Netflix (NFLX) is set to report its Q4 2021 earnings today after market close. This premiere streaming service has seen strong subscriber growth throughout the course of the COVID-19 pandemic, but increasing competition from other streaming services could cloud the outlook for the firm.
As the coronavirus spread and stay-at-home order proliferated across the world, Netflix’s numbers rose in tandem. In 2020, the firm saw record growth in paid subscriptions, gaining 36 million customers throughout the year to reach over 200 million subscribers for the first time. However, when the world began to leave quarantine toward the end of 2020 and into 2021, this breakneck growth hit the skids.
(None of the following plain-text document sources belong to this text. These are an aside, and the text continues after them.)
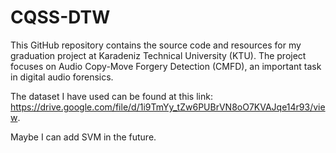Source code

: # CQSS-DTW
This GitHub repository contains the source code and resources for my graduation project at Karadeniz Technical University (KTU). The project focuses on Audio Copy-Move Forgery Detection (CMFD), an important task in digital audio forensics.

The dataset I have used can be found at this link: https://drive.google.com/file/d/1i9TmYy_tZw6PUBrVN8oO7KVAJqe14r93/view.

Maybe I can add SVM in the future.
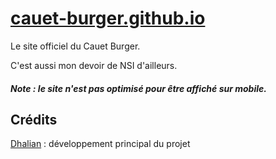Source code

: # [cauet-burger.github.io](https://cauet-burger.github.io/)
Le site officiel du Cauet Burger.

C'est aussi mon devoir de NSI d'ailleurs.

##### Note : le site n'est pas optimisé pour être affiché sur mobile.

## Crédits 
[Dhalian](https://github.com/Dhalian) : développement principal du projet
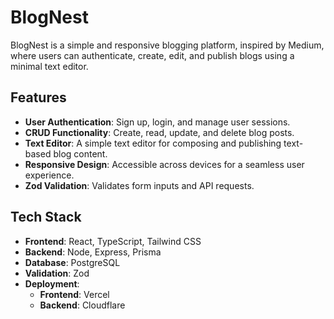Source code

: # BlogNest

BlogNest is a simple and responsive blogging platform, inspired by Medium, where users can authenticate, create, edit, and publish blogs using a minimal text editor. 

## Features

- **User Authentication**: Sign up, login, and manage user sessions.
- **CRUD Functionality**: Create, read, update, and delete blog posts.
- **Text Editor**: A simple text editor for composing and publishing text-based blog content.
- **Responsive Design**: Accessible across devices for a seamless user experience.
- **Zod Validation**: Validates form inputs and API requests.

## Tech Stack

- **Frontend**: React, TypeScript, Tailwind CSS
- **Backend**: Node, Express, Prisma
- **Database**: PostgreSQL
- **Validation**: Zod
- **Deployment**: 
  - **Frontend**: Vercel
  - **Backend**: Cloudflare
  
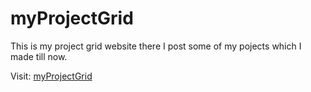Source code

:# myProjectGrid

This is my project grid website there I post some of my pojects which I made till now.

Visit: [myProjectGrid](https://myprojectgrid.netlify.app)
In the first quarter of 2021, Netflix’s new subscription numbers were lower by more than 11 million compared to those of Q1 2020. While the first year of the COVID-19 pandemic was a blockbuster for the streaming service, 2021 proved to be more challenging, and these headwinds could possibly be reflected in today’s Q4 earnings report.
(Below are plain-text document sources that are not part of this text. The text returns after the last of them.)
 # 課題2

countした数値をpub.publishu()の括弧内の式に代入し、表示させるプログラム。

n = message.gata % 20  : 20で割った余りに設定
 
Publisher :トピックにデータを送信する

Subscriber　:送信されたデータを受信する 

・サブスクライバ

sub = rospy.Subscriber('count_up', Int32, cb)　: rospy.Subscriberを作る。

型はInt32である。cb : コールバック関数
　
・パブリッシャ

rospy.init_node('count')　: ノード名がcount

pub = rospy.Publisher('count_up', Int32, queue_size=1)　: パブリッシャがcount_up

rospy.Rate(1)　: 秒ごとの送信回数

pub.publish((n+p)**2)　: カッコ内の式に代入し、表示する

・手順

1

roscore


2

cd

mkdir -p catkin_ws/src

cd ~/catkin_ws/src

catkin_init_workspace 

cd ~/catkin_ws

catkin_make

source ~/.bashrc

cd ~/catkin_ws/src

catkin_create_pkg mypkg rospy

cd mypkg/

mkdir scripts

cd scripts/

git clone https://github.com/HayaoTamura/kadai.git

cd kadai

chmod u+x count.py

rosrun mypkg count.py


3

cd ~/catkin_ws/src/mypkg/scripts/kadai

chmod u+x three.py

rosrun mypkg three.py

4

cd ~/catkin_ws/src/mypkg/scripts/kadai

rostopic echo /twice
Increasing Streaming Service Competition
Netflix is far from the only game in town as far as streaming services are concerned now. Paid streaming is the company’s primary revenue source, but other firms have been challenging Netflix in the competition for subscribers.
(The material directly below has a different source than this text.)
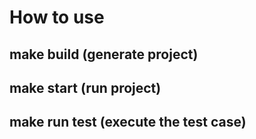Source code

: # How to use

## make build (generate project)

## make start (run project)

## make run test (execute the test case)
Apple’s (AAPL) Apple+ service, Disney’s (DIS) Disney+, and AT&T’s (T) HBO Max are just three of the platforms that have widened their content offerings and gained subscribers in recent times. So far, Netflix has responded to the increased challenges posed by rival streaming services by investing more in the creation of original content like the series ‘Squid Game’ and the film ‘Don’t Look Up’. This strategy could well pay off for the firm, with new seasons of successful shows like ‘Stranger Things’ and ‘The Crown’ expected to be released on the platform this year.
However, subscription growth, a key metric for investors and shareholders alike, has been on a decelerating trend since the heights of early 2020; some analysts are predicting for subscriptions to have increased by 9.1% in Q4 2021, a slowdown of 3% from the previous quarter’s numbers.
Shifting Subscription Landscape
Despite this slowdown when compared to 2020’s blockbuster numbers, subscriptions still outpaced predictions for Q3 at net growth of 4.4 million, and that trend could have continued in Q4 2021. Some market watchers are seeing the predicted total subscription growth of 8.5 million for the fourth quarter of 2021 as a return to the long-term average for the figure. Netflix CFO Spence Neuman mentioned during the firm’s Q3 2021 earnings call that quarterly new subscriptions generally fall in the range of 8 to 8.8 million.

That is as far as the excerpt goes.